Facebook Dynamic Ads for Retail
Introduced in 2016, Facebook Dynamic Ads for Retail (DAR) offer targeting that is similar to Google’s Local Inventory Ads. The main difference is that they are not dependent on search-based intent. Instead you target an audience based on variables such as demographics and interests, in much the same way as you do with regular Facebook Ads.
With Facebook DAR retailers can customise creative for every store location based on product availability, pricing, and promotions. This means a user will not see out-of-stock products or incorrect prices for their local store. It is also possible to show similar products and to encourage the user to take different actions, such as visiting the store, contacting the store, or saving the product for future reference.
Microsoft Local Inventory Ads
Although Bing has a much smaller market share than Google, searches on Bing lead to a higher average spend as it has an older audience that generally tends to be more affluent.
Microsoft LIAs are currently only available in the US but as they have recently rolled out of beta we expect them to arrive in the UK before not too long.

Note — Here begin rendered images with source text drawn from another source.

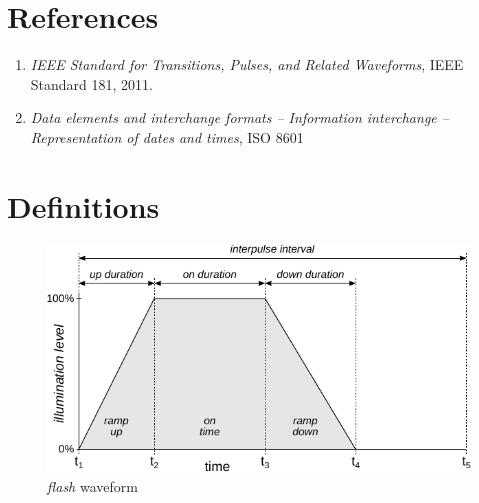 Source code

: \documentclass[letterpaper,11pt]{article}
\begin{document}
\section{References}

\begin{enumerate}
  \item 
\textit{IEEE Standard for Transitions, Pulses, and Related Waveforms},
  IEEE Standard 181, 2011.
  \item 
\textit{Data elements and interchange formats – Information
interchange – Representation of dates and times}, ISO 8601
\end{enumerate}


\section{Definitions}

\begin{figure}[h]
  \begin{center}
    \includegraphics{Flashes_FlashPulse}
  \end{center}
  \vspace{-18pt}
  \caption{\textit{flash} waveform}
  \label{fig:FlashPulse}
\end{figure}
\end{document}

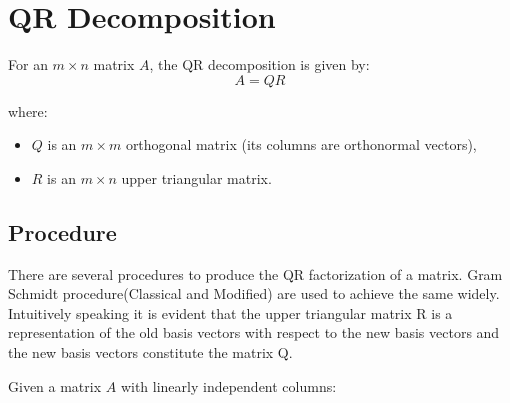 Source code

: \section{QR Decomposition}

For an $m \times n$ matrix $A$, the QR decomposition is given by:
\[ A = QR \]

where:
\begin{itemize}
    \item $Q$ is an $m \times m$ orthogonal matrix (its columns are orthonormal vectors),
    \item $R$ is an $m \times n$ upper triangular matrix.
\end{itemize}



\subsection{Procedure}
There are several procedures to produce the QR factorization of a matrix. Gram Schmidt procedure(Classical and Modified) are used to achieve the same widely. Intuitively speaking it is evident that the upper triangular matrix R is a representation of the old basis vectors with respect to the new basis vectors and the new basis vectors constitute the matrix Q.

Given a matrix $A$ with linearly independent columns:

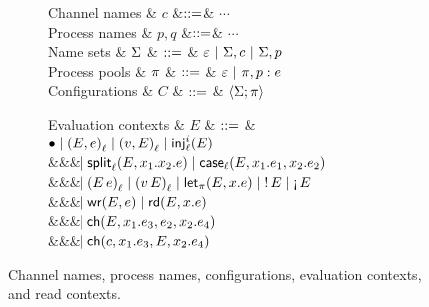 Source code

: \begin{figure*}[t]
\centering
\begin{subfigure}{0.35\textwidth}
\begin{grammar}
  Channel names & $c$   &$\bnfas$& $\cdots$
  \\
  Process names & $p,q$ &$\bnfas$& $\cdots$
  \\
  Name sets
  & $\Names$ 
    & $\bnfas$ & $\emptyNames ~|~ \Names, c ~|~ \Names, p$
  \\
  Process pools
  & $\Procs$ 
  & $\bnfas$ & $\emptyProcs ~|~ \Procs, \ProcNm{p} \proc{e}$
  \\
  Configurations
  & $C$
     & $\bnfas$ & $\Config{\Names}{}{\Procs} $
\end{grammar}
\end{subfigure}%
\begin{subfigure}{0.5\textwidth}
  \begin{grammar}
 Evaluation contexts
  & $E$
 & $\bnfas$ &
$\bullet \bnfalt \ePair{E}{e}{\ell} \bnfalt \ePair{v}{E}{\ell} \bnfalt \eInjj{\ell}{i}{E}$ 
\\ &&& $\bnfaltbrk \eSplitt{\ell}{E}{x_1}{x_2}{e} \bnfalt
\eCase{\ell}{E}{x_1}{e_1}{x_2}{e_2}$
\\ &&& $\bnfaltbrk \eApp{E}{e}{\ell} \bnfalt \eApp{v}{E}{\ell}  \bnfalt \eLet{x}{E}{e}
\bnfalt \eBang{E} \bnfalt \eUnbang{E}$
\\ &&& $\bnfaltbrk \eWr{E}{e} \bnfalt \eLetRd{E}{x}{e}$
\\ &&& $\bnfaltbrk \eChoicee{E}{x_1}{e_3}{e_2}{x_2}{e_4}$
\\ &&& $\bnfaltbrk \eChoicee{c}{x_1}{e_3}{E}{x_2}{e_4}$
\end{grammar}
\end{subfigure}
\caption{Channel names, process names, configurations, evaluation contexts, and
  read contexts.}
\label{fig:configs}
\end{figure*}

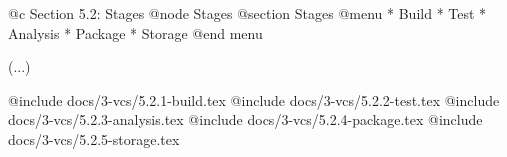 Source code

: @c Section 5.2: Stages
@node Stages
@section Stages
@menu
* Build
* Test
* Analysis
* Package
* Storage
@end menu

(...)

@include docs/3-vcs/5.2.1-build.tex
@include docs/3-vcs/5.2.2-test.tex
@include docs/3-vcs/5.2.3-analysis.tex
@include docs/3-vcs/5.2.4-package.tex
@include docs/3-vcs/5.2.5-storage.tex
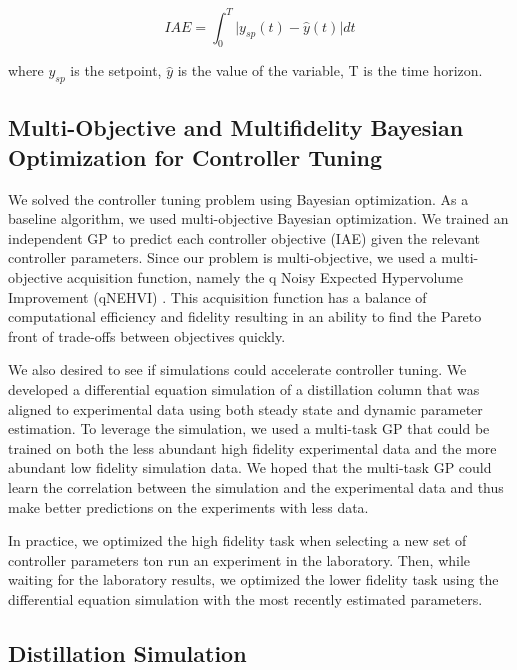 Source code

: \begin{equation}
    IAE = \int_0^T \vert y_{sp}(t) - \hat y(t) \vert dt
\end{equation}

where $y_{sp}$ is the setpoint,  $\hat y$  is the value of  the variable, T is the time horizon. 

\subsection{Multi-Objective and Multifidelity Bayesian Optimization for Controller Tuning}

We solved the controller tuning problem using Bayesian optimization. As a baseline algorithm, we used multi-objective Bayesian optimization. We trained an independent GP to predict each controller objective (IAE) given the relevant controller parameters.  Since our problem is multi-objective, we used a multi-objective acquisition function, namely the q Noisy Expected Hypervolume Improvement (qNEHVI) \cite{Balandat2020}. This acquisition function has a balance of computational efficiency and fidelity resulting in an ability to find the Pareto front of trade-offs between objectives quickly. 

We also desired to see if simulations could accelerate controller tuning. We developed a differential equation simulation of a distillation column that was aligned to experimental data using both steady state and dynamic parameter estimation. To leverage the simulation, we used a multi-task GP that could be trained on both the less abundant high fidelity experimental data and the more abundant low fidelity simulation data. We hoped that the multi-task GP could learn the correlation between the simulation and the experimental data and thus make better predictions on the experiments with less data.

In practice, we optimized the high fidelity task when selecting  a new set of controller parameters ton run an experiment in the laboratory. Then, while waiting for the laboratory results, we optimized the lower fidelity task using the differential equation simulation with the most recently estimated parameters. 


\subsection{Distillation Simulation}\label{sec:distillation_model}

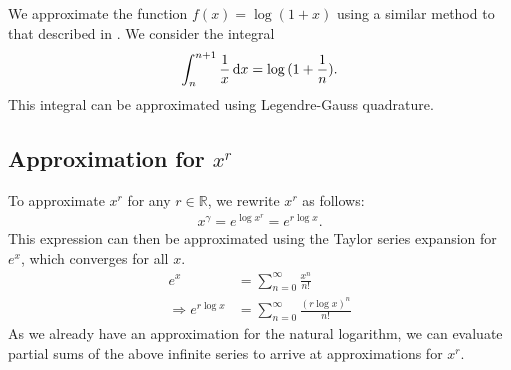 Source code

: We approximate the function $f(x)=\log(1+x)$ using a similar method to that described in
\cite{khattri_new_2009}.
We consider the integral
\begin{align*}
  \int_{n}^{n+1}{\frac{1}{x}\mathop{}\!\mathrm{d} x}=\log{(1+\frac{1}{n})}.
\end{align*}
This integral can be approximated using Legendre-Gauss quadrature.

\subsection{Approximation for $x^r$}
To approximate $x^r$ for any $r \in \mathbb{R}$, we rewrite $x^r$ as follows:
\begin{align*}
  x^\gamma = e^{\log{x^r}} = e^{r\log{x}}.
\end{align*}
This expression can then be approximated using the Taylor series expansion for $e^x$, which converges for all $x$.
\begin{align*}
  e^x &= \sum_{n=0}^{\infty}{\frac{x^n}{n!}}\\
  \Rightarrow e^{r\log{x}} &= \sum_{n=0}^{\infty}{\frac{(r\log{x})^n}{n!}}
\end{align*}
As we already have an approximation for the natural logarithm, we can evaluate partial sums of the above infinite series to arrive at approximations for $x^r$.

The ads work in just the same way as Google’s LIAs. A user searches for a product and local retailers can show ads for stock in nearby stores. When a user clicks on the ad they are directed to a Microsoft-hosted page that includes the product and store information.
If you are already running LIAs through Google then you should think about extending this to Microsoft to find a new audience of different shoppers.
Which ad format is right for me?
Case studies by both Google and Facebook have been shown to increase footfall and purchases in store.
Google’s LIAs resulted in a 17% increase in store visits for River Island with a 33% increase in sales. And with Facebook US grocer Albertsons was able to decrease the cost-per-store visit by up to 40%.
But how do you decide which is the best network to help you reach your goals and objectives?
Here are the main features of the different types of ads:
|Audience||Users looking to make a specific purchase||Raise awareness and interest among online browsers||Users looking to make a specific purchase|
|Placement||Search engine results page||Facebook and Instagram display ads||Search engine results page|
|Creative||High quality product images||Emotional, branded images for inspiration||High quality product images|
|Analytics||Through Google Ads console and/or Google Analytics||Through Facebook Ads Manager||Through Bing Ads/Microsoft Advertising console|
|Offline Attribution||Store Visit conversions and Store Sales Direct||Store Visits and Offline Conversions||Not available|
|Results||Encourage physical store visits and sales||Encourage physical store visits and sales||Encourage physical store visits and sales|
For most marketers, running ads across all networks is the ideal solution as customers use multiple touchpoints, both physical and digital, before they make a purchase.
Facebook ads are great for helping generate awareness of new product lines, store openings, and promotions. In essence they are ‘push’ ads which means you can target potential customers even if they are not searching for a particular product.
Google and Microsoft ads will help convert high-quality leads both in-store and online. They are ‘pull’ ads reaching users when they are in buying mode after they have searched for a product or category. Conversion rates for ads run on these networks are typically higher than those activated on Facebook.
Activating ads on mobile is essential to ensure you are targeting users when they are close by stores, and all formats are useful for remarketing.
The best way to find out how you should use local ads in your marketing mix is to test, gather data and insights and to find out what works for you.